How much clearance do you have off the floor? I am thinking there is about 3/4" at the highest point on mine. I normally like at least a full inch all the way around, skid plate included. Don't seem to get any hits when I have done that in the past.

I have a body lift, so there is lots of room above it.

Before the 5.0 swap, it had tons of room all the way around it. That's all changed with the exhaust now. Exhaust was built with the case in, (plus tucked as high as possible), and I would have to re-do the exhaust if I moved the case.

This was with the 4.0 when first installed. Hard to tell how much exactly is on top, but there is a body lift, and lots of room because of it.

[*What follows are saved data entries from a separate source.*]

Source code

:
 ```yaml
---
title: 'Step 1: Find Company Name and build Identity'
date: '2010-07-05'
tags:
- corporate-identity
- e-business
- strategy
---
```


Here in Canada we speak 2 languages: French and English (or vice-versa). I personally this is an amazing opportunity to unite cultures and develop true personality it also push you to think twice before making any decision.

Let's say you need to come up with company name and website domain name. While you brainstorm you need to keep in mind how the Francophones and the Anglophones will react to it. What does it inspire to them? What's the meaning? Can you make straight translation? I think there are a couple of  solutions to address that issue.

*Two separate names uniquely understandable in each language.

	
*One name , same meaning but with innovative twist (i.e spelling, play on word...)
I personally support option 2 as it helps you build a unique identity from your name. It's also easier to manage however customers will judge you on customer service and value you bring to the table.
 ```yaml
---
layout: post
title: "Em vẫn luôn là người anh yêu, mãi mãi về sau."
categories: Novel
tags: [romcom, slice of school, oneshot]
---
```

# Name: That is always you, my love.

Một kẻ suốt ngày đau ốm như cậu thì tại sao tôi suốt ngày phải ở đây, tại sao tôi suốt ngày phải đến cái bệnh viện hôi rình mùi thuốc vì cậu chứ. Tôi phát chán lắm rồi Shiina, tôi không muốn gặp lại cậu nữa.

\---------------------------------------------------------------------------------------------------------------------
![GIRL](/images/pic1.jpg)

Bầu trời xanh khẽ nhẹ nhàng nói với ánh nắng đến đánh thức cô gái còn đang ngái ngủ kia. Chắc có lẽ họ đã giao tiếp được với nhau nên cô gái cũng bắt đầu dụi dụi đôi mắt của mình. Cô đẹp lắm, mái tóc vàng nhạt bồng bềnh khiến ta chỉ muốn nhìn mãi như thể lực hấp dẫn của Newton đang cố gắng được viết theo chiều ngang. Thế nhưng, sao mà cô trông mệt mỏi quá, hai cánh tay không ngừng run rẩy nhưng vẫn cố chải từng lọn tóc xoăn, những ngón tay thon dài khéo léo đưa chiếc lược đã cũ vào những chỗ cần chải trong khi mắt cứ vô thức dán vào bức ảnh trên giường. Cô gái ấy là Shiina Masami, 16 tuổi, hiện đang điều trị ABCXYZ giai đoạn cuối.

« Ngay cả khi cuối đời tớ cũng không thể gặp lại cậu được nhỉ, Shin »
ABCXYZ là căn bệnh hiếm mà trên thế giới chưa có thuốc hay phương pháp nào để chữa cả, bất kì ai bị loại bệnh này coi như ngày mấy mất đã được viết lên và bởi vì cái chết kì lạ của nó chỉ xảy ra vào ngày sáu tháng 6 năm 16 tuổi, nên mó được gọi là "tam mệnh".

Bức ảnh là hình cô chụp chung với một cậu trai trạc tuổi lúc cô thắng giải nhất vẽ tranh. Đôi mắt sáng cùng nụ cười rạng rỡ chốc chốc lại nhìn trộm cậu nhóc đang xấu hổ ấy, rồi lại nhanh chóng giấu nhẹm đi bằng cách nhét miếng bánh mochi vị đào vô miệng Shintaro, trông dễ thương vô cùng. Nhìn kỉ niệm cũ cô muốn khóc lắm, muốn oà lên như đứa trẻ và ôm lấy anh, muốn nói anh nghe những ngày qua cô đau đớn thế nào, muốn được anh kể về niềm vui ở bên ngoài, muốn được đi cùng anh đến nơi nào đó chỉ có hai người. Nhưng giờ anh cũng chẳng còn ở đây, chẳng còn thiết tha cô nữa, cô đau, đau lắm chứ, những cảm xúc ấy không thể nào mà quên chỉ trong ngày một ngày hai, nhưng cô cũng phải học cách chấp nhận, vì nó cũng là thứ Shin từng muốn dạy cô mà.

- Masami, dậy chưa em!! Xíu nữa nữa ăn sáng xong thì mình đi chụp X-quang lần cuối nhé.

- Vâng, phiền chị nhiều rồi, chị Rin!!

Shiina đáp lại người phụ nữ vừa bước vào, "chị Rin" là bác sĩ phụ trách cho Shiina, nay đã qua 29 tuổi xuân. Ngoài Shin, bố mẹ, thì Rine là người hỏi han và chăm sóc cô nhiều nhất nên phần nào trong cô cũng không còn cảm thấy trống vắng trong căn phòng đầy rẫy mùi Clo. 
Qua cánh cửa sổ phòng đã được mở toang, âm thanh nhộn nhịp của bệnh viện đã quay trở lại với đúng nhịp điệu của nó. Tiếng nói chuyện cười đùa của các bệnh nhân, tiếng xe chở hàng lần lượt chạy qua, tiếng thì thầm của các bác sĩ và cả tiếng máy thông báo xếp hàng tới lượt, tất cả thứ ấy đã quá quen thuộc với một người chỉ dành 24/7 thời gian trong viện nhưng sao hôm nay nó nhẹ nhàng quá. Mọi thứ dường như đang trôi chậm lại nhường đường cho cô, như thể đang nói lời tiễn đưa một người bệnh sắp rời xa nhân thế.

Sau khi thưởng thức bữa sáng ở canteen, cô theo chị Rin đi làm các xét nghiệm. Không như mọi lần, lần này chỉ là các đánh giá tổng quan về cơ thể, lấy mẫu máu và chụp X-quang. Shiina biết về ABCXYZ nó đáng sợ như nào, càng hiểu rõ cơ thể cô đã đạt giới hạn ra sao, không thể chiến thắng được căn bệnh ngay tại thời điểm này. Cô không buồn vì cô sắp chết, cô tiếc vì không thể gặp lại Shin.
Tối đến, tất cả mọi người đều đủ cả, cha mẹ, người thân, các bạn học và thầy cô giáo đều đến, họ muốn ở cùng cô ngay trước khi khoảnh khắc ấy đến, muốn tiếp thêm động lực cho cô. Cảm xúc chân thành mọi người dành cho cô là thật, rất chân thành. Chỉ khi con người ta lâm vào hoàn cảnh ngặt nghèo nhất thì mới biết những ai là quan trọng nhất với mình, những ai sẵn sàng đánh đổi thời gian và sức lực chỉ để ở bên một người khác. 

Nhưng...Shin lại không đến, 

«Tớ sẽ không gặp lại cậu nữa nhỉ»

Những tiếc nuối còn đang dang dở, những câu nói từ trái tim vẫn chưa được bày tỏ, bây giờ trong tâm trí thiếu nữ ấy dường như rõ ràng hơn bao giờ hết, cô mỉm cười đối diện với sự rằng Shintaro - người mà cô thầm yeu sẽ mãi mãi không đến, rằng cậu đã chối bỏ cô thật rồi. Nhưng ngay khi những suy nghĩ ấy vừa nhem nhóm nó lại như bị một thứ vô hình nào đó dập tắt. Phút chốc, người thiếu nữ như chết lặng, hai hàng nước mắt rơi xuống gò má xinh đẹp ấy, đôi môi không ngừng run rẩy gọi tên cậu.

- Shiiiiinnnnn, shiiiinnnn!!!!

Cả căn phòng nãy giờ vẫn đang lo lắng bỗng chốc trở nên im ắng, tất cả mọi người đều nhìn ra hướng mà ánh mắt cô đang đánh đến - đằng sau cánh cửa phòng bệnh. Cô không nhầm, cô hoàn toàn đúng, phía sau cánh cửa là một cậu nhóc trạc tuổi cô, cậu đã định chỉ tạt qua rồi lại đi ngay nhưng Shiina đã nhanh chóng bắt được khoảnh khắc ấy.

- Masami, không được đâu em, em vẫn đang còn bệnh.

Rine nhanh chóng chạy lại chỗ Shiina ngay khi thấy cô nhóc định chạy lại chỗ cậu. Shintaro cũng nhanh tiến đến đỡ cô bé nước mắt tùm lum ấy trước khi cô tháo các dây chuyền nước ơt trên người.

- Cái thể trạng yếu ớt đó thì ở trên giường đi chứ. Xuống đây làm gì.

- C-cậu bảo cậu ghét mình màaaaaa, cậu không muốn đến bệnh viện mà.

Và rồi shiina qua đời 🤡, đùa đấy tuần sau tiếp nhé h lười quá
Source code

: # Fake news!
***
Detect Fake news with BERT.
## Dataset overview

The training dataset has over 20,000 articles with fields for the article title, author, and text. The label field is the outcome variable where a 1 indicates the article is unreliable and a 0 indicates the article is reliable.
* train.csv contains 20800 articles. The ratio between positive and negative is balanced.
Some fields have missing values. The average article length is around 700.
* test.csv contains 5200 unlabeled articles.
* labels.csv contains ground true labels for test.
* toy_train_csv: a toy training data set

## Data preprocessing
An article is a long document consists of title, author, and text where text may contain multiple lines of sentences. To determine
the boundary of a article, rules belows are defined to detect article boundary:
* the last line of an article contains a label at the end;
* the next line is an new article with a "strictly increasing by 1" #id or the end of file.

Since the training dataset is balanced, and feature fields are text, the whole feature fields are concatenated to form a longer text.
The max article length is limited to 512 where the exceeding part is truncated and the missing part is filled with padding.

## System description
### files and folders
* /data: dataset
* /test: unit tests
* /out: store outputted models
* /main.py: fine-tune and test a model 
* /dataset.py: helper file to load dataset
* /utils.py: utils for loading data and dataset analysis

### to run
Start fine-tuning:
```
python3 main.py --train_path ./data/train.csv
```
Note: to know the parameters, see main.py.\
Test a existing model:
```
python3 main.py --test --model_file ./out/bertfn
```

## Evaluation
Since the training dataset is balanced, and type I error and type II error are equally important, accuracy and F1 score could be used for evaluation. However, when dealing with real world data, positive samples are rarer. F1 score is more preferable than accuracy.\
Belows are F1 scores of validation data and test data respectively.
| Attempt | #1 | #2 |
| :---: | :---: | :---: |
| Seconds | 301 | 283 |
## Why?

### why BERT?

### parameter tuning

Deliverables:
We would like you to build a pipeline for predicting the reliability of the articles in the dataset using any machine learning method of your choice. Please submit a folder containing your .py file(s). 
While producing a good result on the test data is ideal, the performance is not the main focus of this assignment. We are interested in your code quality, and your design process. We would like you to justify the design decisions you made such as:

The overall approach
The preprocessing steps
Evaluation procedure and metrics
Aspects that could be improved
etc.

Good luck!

Best picture I could find of it right now. Sorry it's not much help with the body gap visual. I can climb under tomorrow and get a measure and a better pic.

Atlas2 4.3.jpg

I am having trouble sourcing the steel to build the cross member. I might end up purchasing a 10' section of 1.5x2.5 tube if I can't find a small piece in the next few days. A friend is calling his friend who owns a metal supply place. I am also still waiting on parts. I think I figured out how to put the shifter side of the cable shifter together after I get the Atlas in place with its side of the cables already adjusted and mounted. I think I can push the cables up through the hole in the floor and mount them to the shifter body before I screw it to the floor. I was going to mount the shifter body to the floor, then install the carpet, but there is no way to attach the boot that way. The body needs to be on top of the carpet to install the boot. I need to remember to label the cable ends so I know which is which.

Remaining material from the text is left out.